TITLE:
Validating a Research-Based Monograph for Teaching Post-Secondary EFL Reading Teachers the Meta-Cognitive Aspects of How to Teach Summarizing Strategies for Expository Text: Phase II of a Harvard Business School Type Case Study
AUTHORS:
Wei Xu, James Carifio, Lorraine Dagostino
KEYWORDS:
Instructional Materials Development Models; Metacognition; Metacognitive Knowledge; Bilingual and Bi-Cultural Instructional Contexts; Summarizing Strategies Instruction; Expository Text; Teacher Training
JOURNAL NAME:
Creative Education,
Vol.4 No.5,
May
10,
2013
ABSTRACT:
This article reports the results of the second phase of a Harvard
Business School type case study on the evaluation of a comprehensive
research-based English language monograph for teaching Chinese EFL reading
teachers the metacognitive aspects of how to teach summarizing strategies for
English language expository texts to Chinese undergraduate students. This
monograph could be used by native English speaking EFL teachers to teach native
English speaking students the same skills, but the focus of this study was on
the bilingual and bicultural aspects of such a monograph (text) and its
development as a general model of such cross-language and cross-culture
instructional materials development problems which are becoming
increasingly more prevalent now and are a harbinger of the future of instructional materials. A cross-panel replicated expert reviewer
(native Chinese EFL practitioners and academics) design was used to validate the monograph developed using
the Carifio-Perla instructional materials development model as a guide. The expert reviewers used a 30-item previously validated structured responding
protocol that reflected 7 evaluative criteria and 4 open-ended responding
questions to review and rate the monograph chapter by chapter and then again
for all 8 chapters. The reviewers unanimously agreed that the general Metacognitive
Knowledge Framework, devised as a result of the literature reviews, analyses
done, and numerous problems identified in Phase I of this study concerning
views, definitions and strategies for analyzing and teaching summarizing
strategies metacognitively, was appropriately constructed and effectively
communicated and represented in The Monograph for the target audiences.

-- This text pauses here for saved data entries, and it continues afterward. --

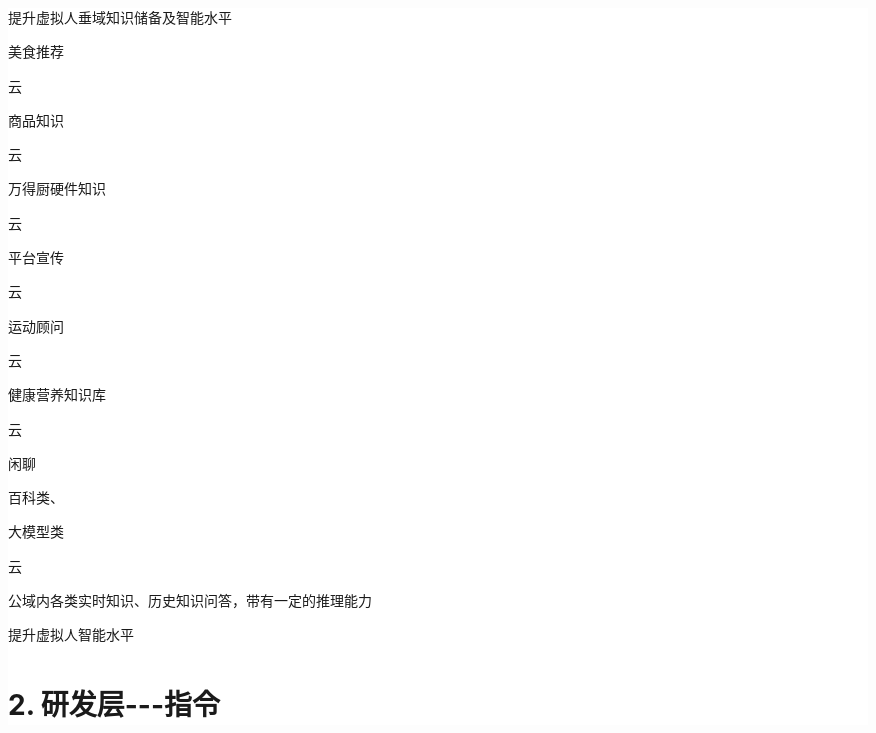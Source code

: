 
  

  

提升虚拟人垂域知识储备及智能水平  
  
  
  
  
  

  

美食推荐

云

  

商品知识

云

  

万得厨硬件知识

云

  

平台宣传

云

  

运动顾问

云

  

健康营养知识库

云

  

闲聊

百科类、

大模型类

云

公域内各类实时知识、历史知识问答，带有一定的推理能力

提升虚拟人智能水平

  

  

  

  

  

  

  

2\. 研发层---指令
============
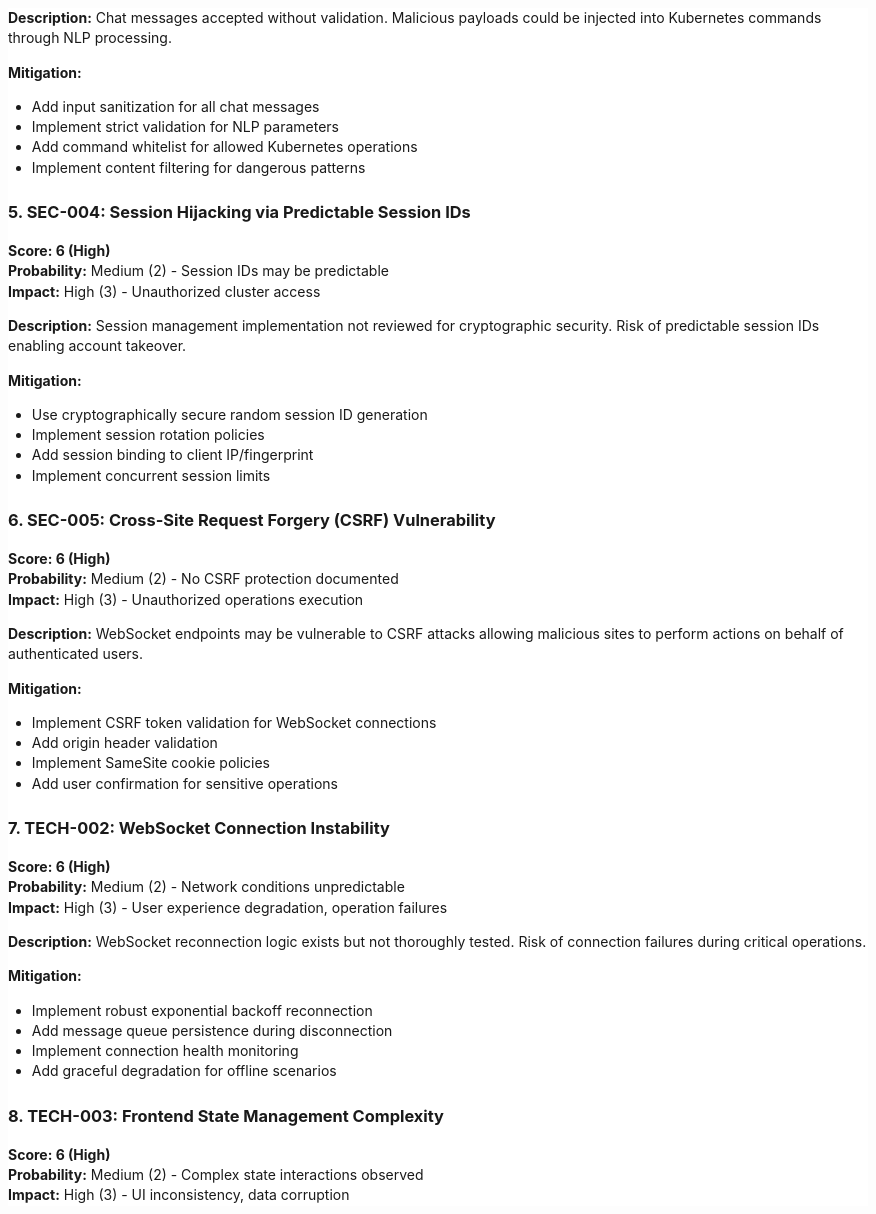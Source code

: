 **Description:** Chat messages accepted without validation. Malicious payloads could be injected into Kubernetes commands through NLP processing.

**Mitigation:**
- Add input sanitization for all chat messages
- Implement strict validation for NLP parameters
- Add command whitelist for allowed Kubernetes operations
- Implement content filtering for dangerous patterns

### 5. SEC-004: Session Hijacking via Predictable Session IDs
**Score: 6 (High)**  
**Probability:** Medium (2) - Session IDs may be predictable  
**Impact:** High (3) - Unauthorized cluster access  

**Description:** Session management implementation not reviewed for cryptographic security. Risk of predictable session IDs enabling account takeover.

**Mitigation:**
- Use cryptographically secure random session ID generation
- Implement session rotation policies
- Add session binding to client IP/fingerprint
- Implement concurrent session limits

### 6. SEC-005: Cross-Site Request Forgery (CSRF) Vulnerability
**Score: 6 (High)**  
**Probability:** Medium (2) - No CSRF protection documented  
**Impact:** High (3) - Unauthorized operations execution  

**Description:** WebSocket endpoints may be vulnerable to CSRF attacks allowing malicious sites to perform actions on behalf of authenticated users.

**Mitigation:**
- Implement CSRF token validation for WebSocket connections
- Add origin header validation
- Implement SameSite cookie policies
- Add user confirmation for sensitive operations

### 7. TECH-002: WebSocket Connection Instability
**Score: 6 (High)**  
**Probability:** Medium (2) - Network conditions unpredictable  
**Impact:** High (3) - User experience degradation, operation failures  

**Description:** WebSocket reconnection logic exists but not thoroughly tested. Risk of connection failures during critical operations.

**Mitigation:**
- Implement robust exponential backoff reconnection
- Add message queue persistence during disconnection
- Implement connection health monitoring
- Add graceful degradation for offline scenarios

### 8. TECH-003: Frontend State Management Complexity
**Score: 6 (High)**  
**Probability:** Medium (2) - Complex state interactions observed  
**Impact:** High (3) - UI inconsistency, data corruption  
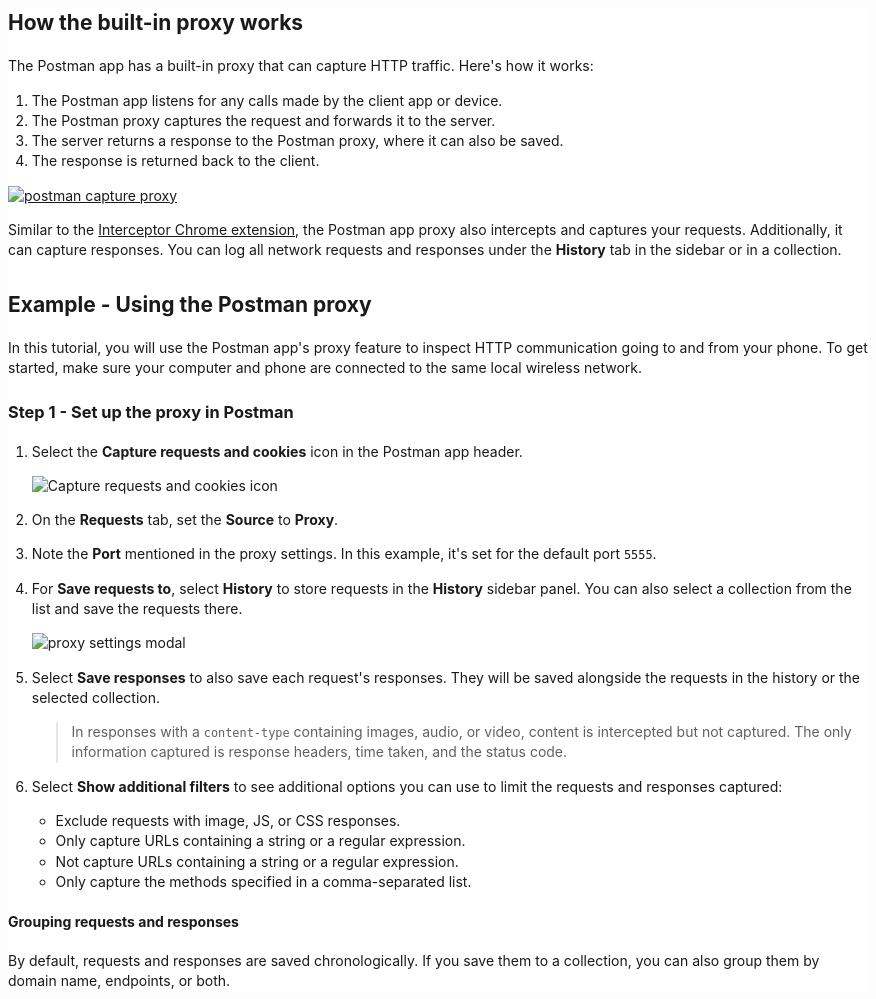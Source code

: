 ## How the built-in proxy works

The Postman app has a built-in proxy that can capture HTTP traffic. Here's how it works:

1. The Postman app listens for any calls made by the client app or device.
1. The Postman proxy captures the request and forwards it to the server.
1. The server returns a response to the Postman proxy, where it can also be saved.
1. The response is returned back to the client.

[![postman capture proxy](https://assets.postman.com/postman-docs/proxymobile-aa.jpeg)](https://assets.postman.com/postman-docs/proxymobile-aa.jpeg)

Similar to the [Interceptor Chrome extension](/docs/sending-requests/capturing-request-data/interceptor/), the Postman app proxy also intercepts and captures your requests. Additionally, it can capture responses. You can log all network requests and responses under the **History** tab in the sidebar or in a collection.

## Example - Using the Postman proxy

In this tutorial, you will use the Postman app's proxy feature to inspect HTTP communication going to and from your phone. To get started, make sure your computer and phone are connected to the same local wireless network.

### Step 1 - Set up the proxy in Postman

1. Select the **Capture requests and cookies** icon in the Postman app header.

    <img src="https://assets.postman.com/postman-docs/postman-proxy-settings-button.jpg" alt="Capture requests and cookies icon" width="300px"/>

1. On the **Requests** tab, set the **Source** to **Proxy**.
1. Note the **Port** mentioned in the proxy settings. In this example, it's set for the default port `5555`.
1. For **Save requests to**, select **History** to store requests in the **History** sidebar panel. You can also select a collection from the list and save the requests there.

    <img alt="proxy settings modal" src="https://assets.postman.com/postman-docs/postman-capture-request-modal.jpg" width="350px"/>

1. Select **Save responses** to also save each request's responses. They will be saved alongside the requests in the history or the selected collection.

    > In responses with a `content-type` containing images, audio, or video, content is intercepted but not captured. The only information captured is response headers, time taken, and the status code.

1. Select **Show additional filters** to see additional options you can use to limit the requests and responses captured:

    * Exclude requests with image, JS, or CSS responses.
    * Only capture URLs containing a string or a regular expression.
    * Not capture URLs containing a string or a regular expression.
    * Only capture the methods specified in a comma-separated list.

#### Grouping requests and responses

By default, requests and responses are saved chronologically. If you save them to a collection, you can also group them by domain name, endpoints, or both.
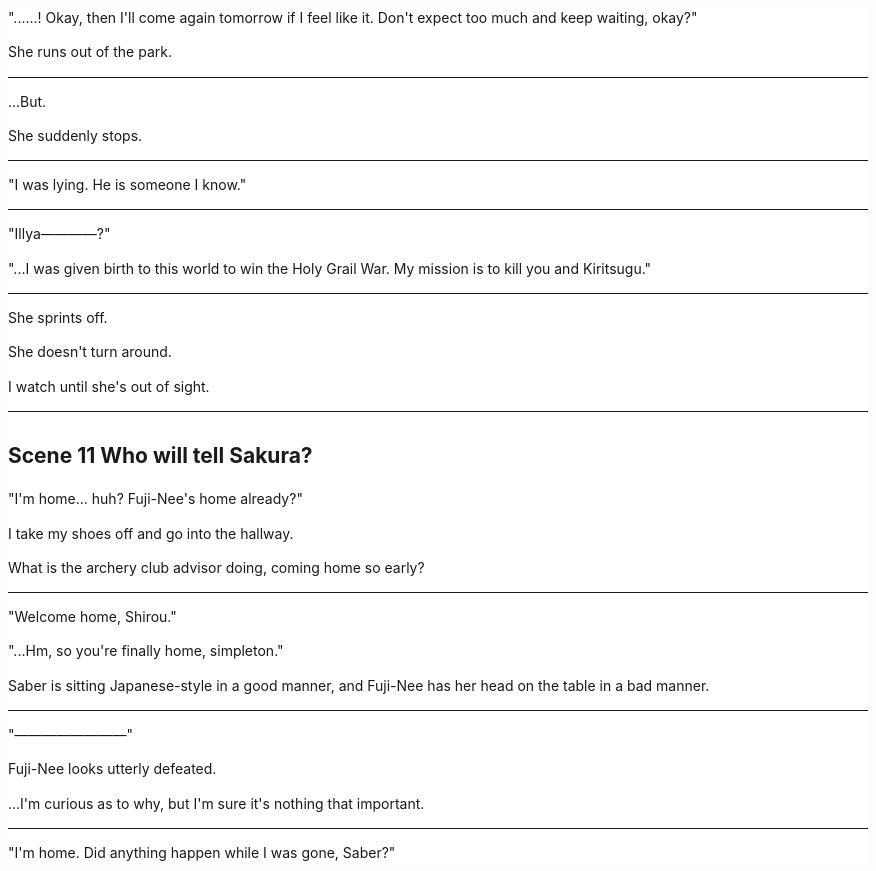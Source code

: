 "......! Okay, then I'll come again tomorrow if I feel like it. Don't expect too much and keep waiting, okay?"  
  
She runs out of the park.  
  
---  
  
...But.  
  
She suddenly stops.  
  
---  
  
"I was lying. He is someone I know."  
  
---  
  
"Illya――――?"  
  
"...I was given birth to this world to win the Holy Grail War. My mission is to kill you and Kiritsugu."  
  
---  
  
She sprints off.  
  
She doesn't turn around.  
  
I watch until she's out of sight.  
  
---  
  
## Scene 11 Who will tell Sakura?  
  
  
  
"I'm home... huh? Fuji-Nee's home already?"  
  
I take my shoes off and go into the hallway.  
  
What is the archery club advisor doing, coming home so early?  
  
---  
  
"Welcome home, Shirou."  
  
"...Hm, so you're finally home, simpleton."  
  
Saber is sitting Japanese-style in a good manner, and Fuji-Nee has her head on the table in a bad manner.  
  
---  
  
"――――――――"  
  
Fuji-Nee looks utterly defeated.  
  
...I'm curious as to why, but I'm sure it's nothing that important.  
  
---  
  
"I'm home. Did anything happen while I was gone, Saber?"  
  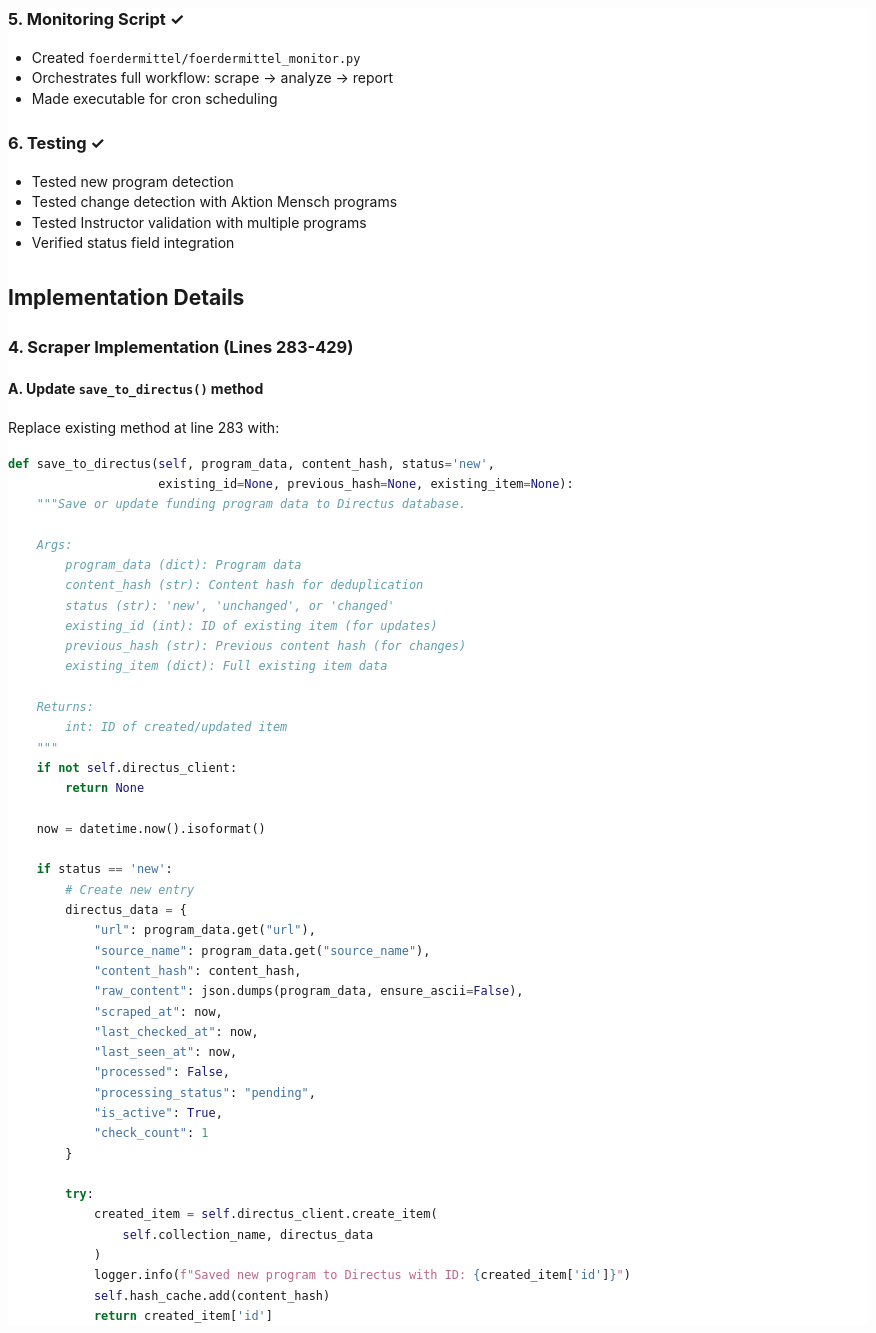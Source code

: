 ### 5. Monitoring Script ✓
- Created `foerdermittel/foerdermittel_monitor.py`
- Orchestrates full workflow: scrape → analyze → report
- Made executable for cron scheduling

### 6. Testing ✓
- Tested new program detection
- Tested change detection with Aktion Mensch programs
- Tested Instructor validation with multiple programs
- Verified status field integration

## Implementation Details

### 4. Scraper Implementation (Lines 283-429)

#### A. Update `save_to_directus()` method
Replace existing method at line 283 with:

```python
def save_to_directus(self, program_data, content_hash, status='new',
                     existing_id=None, previous_hash=None, existing_item=None):
    """Save or update funding program data to Directus database.

    Args:
        program_data (dict): Program data
        content_hash (str): Content hash for deduplication
        status (str): 'new', 'unchanged', or 'changed'
        existing_id (int): ID of existing item (for updates)
        previous_hash (str): Previous content hash (for changes)
        existing_item (dict): Full existing item data

    Returns:
        int: ID of created/updated item
    """
    if not self.directus_client:
        return None

    now = datetime.now().isoformat()

    if status == 'new':
        # Create new entry
        directus_data = {
            "url": program_data.get("url"),
            "source_name": program_data.get("source_name"),
            "content_hash": content_hash,
            "raw_content": json.dumps(program_data, ensure_ascii=False),
            "scraped_at": now,
            "last_checked_at": now,
            "last_seen_at": now,
            "processed": False,
            "processing_status": "pending",
            "is_active": True,
            "check_count": 1
        }

        try:
            created_item = self.directus_client.create_item(
                self.collection_name, directus_data
            )
            logger.info(f"Saved new program to Directus with ID: {created_item['id']}")
            self.hash_cache.add(content_hash)
            return created_item['id']
```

The uniformly positive ratings
by the two expert panels validated the high quality and consistency of the monograph in
terms of the 7 evaluative criteria used. These results also showed aspects of
skills, knowledge, understandings, and metacognitions both transcend and
can be represented and communicated successfully across languages and cultures
and to different professional audiences as well.